INSTRUCTIONS TO FOLLOW
Find every line containing the word "Sigma" in the records below; report only how many there are.

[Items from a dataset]
++++
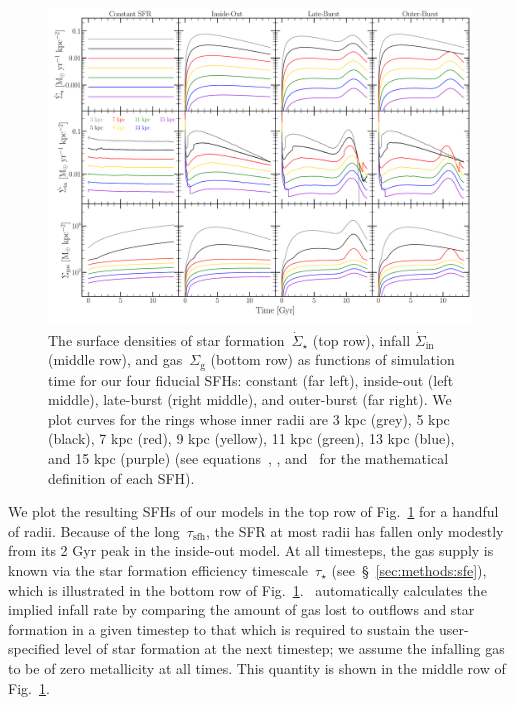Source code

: \documentclass[draft2.tex]{subfiles}
\begin{document}
\begin{figure} 
\centering 
\includegraphics[scale = 0.32]{evol.pdf} 
\caption{The surface densities of star formation~$\dot{\Sigma}_\star$ (top 
row), infall $\dot{\Sigma}_\text{in}$ (middle row), and gas~$\Sigma_\text{g}$ 
(bottom row) as functions of simulation time for our four fiducial SFHs: 
constant (far left), inside-out (left middle), late-burst (right middle), and 
outer-burst (far right). We plot curves for the rings whose inner radii are 
3 kpc (grey), 5 kpc (black), 7 kpc (red), 9 kpc (yellow), 11 kpc (green), 13 
kpc (blue), and 15 kpc (purple) (see equations~, 
, and~ for the mathematical 
definition of each SFH). 
}
\label{fig:evol} 
\end{figure} 

We plot the resulting SFHs of our models in the top row of Fig.~\ref{fig:evol} 
for a handful of radii. 
Because of the long~$\tau_\text{sfh}$, the SFR at most radii has fallen only 
modestly from its 2 Gyr peak in the inside-out model. 
At all timesteps, the gas supply is known via the star formation efficiency 
timescale~$\tau_\star$ (see~\S~\ref{sec:methods:sfe}), which is illustrated in 
the bottom row of Fig.~\ref{fig:evol}. 
\vice~automatically calculates the implied infall rate by comparing the amount 
of gas lost to outflows and star formation in a given timestep to that which is 
required to sustain the user-specified level of star formation at the next 
timestep; we assume the infalling gas to be of zero metallicity at all times. 
This quantity is shown in the middle row of Fig.~\ref{fig:evol}. 
\end{document}
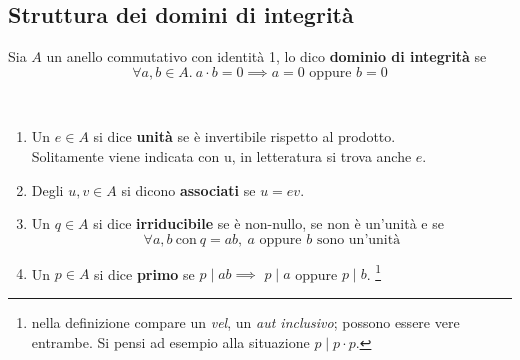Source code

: \subsection{Struttura dei domini di integrità}
\begin{definizione} 
	Sia $A$ un anello commutativo con identità 1, lo dico \textbf{dominio di integrità} se 
	\begin{equation*}
	\forall a,b \in A. \ a \cdot b = 0 \implies a=0 \text{ oppure } b=0
	\end{equation*}
\end{definizione}
\begin{definizione}
	\
	\begin{enumerate}
		\item Un $e \in A$ si dice \textbf{unità} se è invertibile rispetto al prodotto. \\ Solitamente viene indicata con u, in letteratura si trova anche $e$.
		\item Degli $u,v \in A$ si dicono \textbf{associati} se $u=ev$.
		\item Un $q \in A$ si dice \textbf{irriducibile} se è non-nullo, se non è un'unità e se 
		\begin{equation*}
		\forall a,b \ \text{con} \ q=ab, \ \text{$a$ oppure $b$ sono un'unità}
		\end{equation*}
		\item Un $p \in A$ si dice \textbf{primo} se $p\mid ab \implies $ $p\mid a$ oppure $p\mid b$. \footnote{nella definizione compare un \textit{vel}, un \textit{aut inclusivo}; possono essere vere entrambe. Si pensi ad esempio alla situazione $p\mid p\cdot p$.}
	\end{enumerate}
\end{definizione}
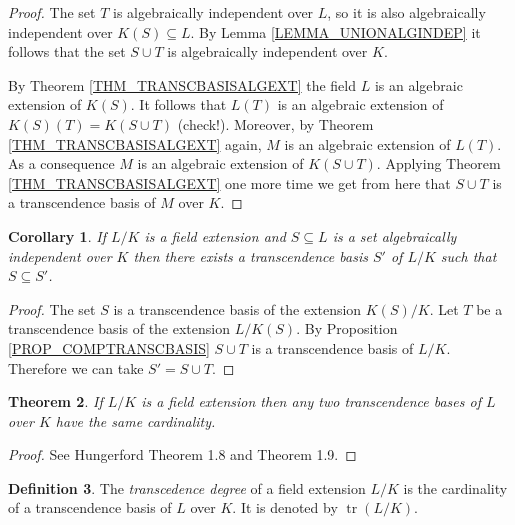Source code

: \documentclass[12pt, letterpaper, oneside]{article}
\theoremstyle{plain}
\newtheorem{theorem}{Theorem}[section]
\newtheorem{corollary}[theorem]{Corollary}
\theoremstyle{definition}
\newtheorem{definition}[theorem]{Definition}
\newcommand{\tr}{\operatorname{tr}}
\newcommand{\vs}{\vskip 5mm}
\begin{document}
\vs

\begin{proof}
The set  $T$ is algebraically independent over $L$, so it is also algebraically independent 
over $K(S)\subseteq L$. By Lemma \ref{LEMMA_UNIONALGINDEP} it follows that 
the set $S\cup T$ is algebraically independent over $K$. 

By Theorem \ref{THM_TRANSCBASISALGEXT} the field $L$ is an algebraic 
extension of $K(S)$.  It follows that $L(T)$ is an algebraic extension of 
$K(S)(T) = K(S\cup T)$ (check!).  Moreover, by Theorem \ref{THM_TRANSCBASISALGEXT} 
again,  $M$ is an algebraic extension of $L(T)$. As a consequence 
$M$ is an algebraic extension of $K(S\cup T)$.  Applying Theorem 
\ref{THM_TRANSCBASISALGEXT} one more time we get from here that $S\cup T$
is a transcendence basis of $M$ over $K$. 
\end{proof}

\vs\vs


\begin{corollary}
If $L/K$ is a field extension and $S\subseteq L$ is a set algebraically independent over 
$K$ then there exists a transcendence basis $S'$ of $L/K$ such that $S\subseteq S'$.  
\end{corollary}

\begin{proof}
The set $S$ is a transcendence basis of the extension $K(S)/K$.  Let $T$ be a transcendence 
basis of the extension $L/K(S)$. By Proposition  \ref{PROP_COMPTRANSCBASIS} 
$S\cup T$ is a transcendence  basis of $L/K$. Therefore we can take $S'= S\cup T$. 
\end{proof}

\vs\vs

\begin{theorem}
If  $L/K$ is a field extension then any two transcendence bases of $L$ over $K$ 
have the same  cardinality. 
\end{theorem}

\vs

\begin{proof}
See Hungerford Theorem 1.8 and Theorem 1.9. 
\end{proof}


\vs\vs

\begin{definition}
The \emph{transcedence degree} of  a field extension $L/K$  is  the cardinality 
of a transcendence basis of $L$ over $K$. It is denoted by $\tr(L/K)$. 
\end{definition}
\end{document}
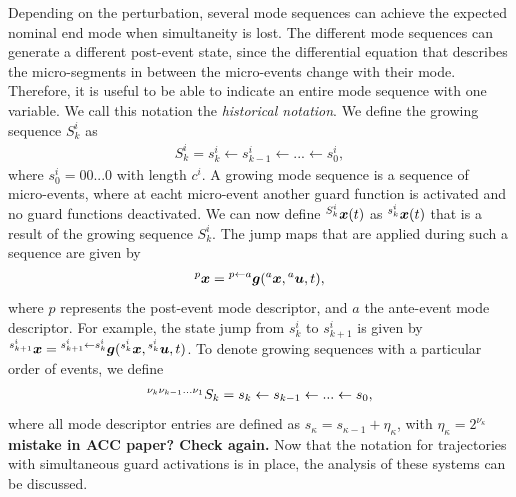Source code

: \documentclass[../DC2017114Bouma.tex]{subfiles}
\begin{document}
Depending on the perturbation, several mode sequences can achieve the expected nominal end mode when simultaneity is lost. The different mode sequences can generate a different post-event state, since the differential equation that describes the micro-segments in between the micro-events change with their mode. Therefore, it is useful to be able to indicate an entire mode sequence with one variable. We call this notation the \textit{historical notation}. We define the growing sequence $S_k^i$ as 
\begin{align}
S_k^i = s_k^i\leftarrow s_{k-1}^i\leftarrow ... \leftarrow s_0^i,
\end{align}
where $s_0^i = 00...0$ with length $c^i$. A growing mode sequence is a sequence of micro-events, where at eacht micro-event another guard function is activated and no guard functions deactivated. We can now define $^{S_k^i}{\boldsymbol{x}}(t)$ as $^{s_k^i}{\boldsymbol{x}}(t)$ that is a result of the growing sequence $S_k^i$. The jump maps that are applied during such a sequence are given by
\begin{align}
\hspace{0cm}^{p}{\boldsymbol{x}} = \hspace{0cm}^{p\leftarrow a}{\boldsymbol{g}}(\hspace{0cm}^{a}{\boldsymbol{x}},\hspace{0cm}^{a}{\boldsymbol{u}},t),
\end{align}
where $p$ represents the post-event mode descriptor, and $a$ the ante-event mode descriptor. For example, the state jump from $s^i_k$ to $s^i_{k+1}$ is given by $\hspace{0cm}^{s^i_{k+1}}{\boldsymbol{x}} = \hspace{0cm}^{s^i_{k+1}\leftarrow s^i_k}{\boldsymbol{g}}(\hspace{0cm}^{s^i_k}{\boldsymbol{x}},\hspace{0cm}^{s^i_k}{\boldsymbol{u}},t)$. To denote growing sequences with a particular order of events, we define
\begin{align}
\hspace{0cm}^{\nu_k \nu_{k-1}...\nu_1}S_k = s_k \leftarrow s_{k-1} \leftarrow ... \leftarrow s_0,
\end{align}
where all mode descriptor entries are defined as $s_{\kappa} = s_{\kappa-1} + \eta_{\kappa}$, with $\eta_{\kappa} = 2^{\nu_{\kappa}}$ \textbf{mistake in ACC paper? Check again.}
Now that the notation for trajectories with simultaneous guard activations is in place, the analysis of these systems can be discussed.

%
\end{document}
++++
OUTPUT FOR THIS EXERCISE
2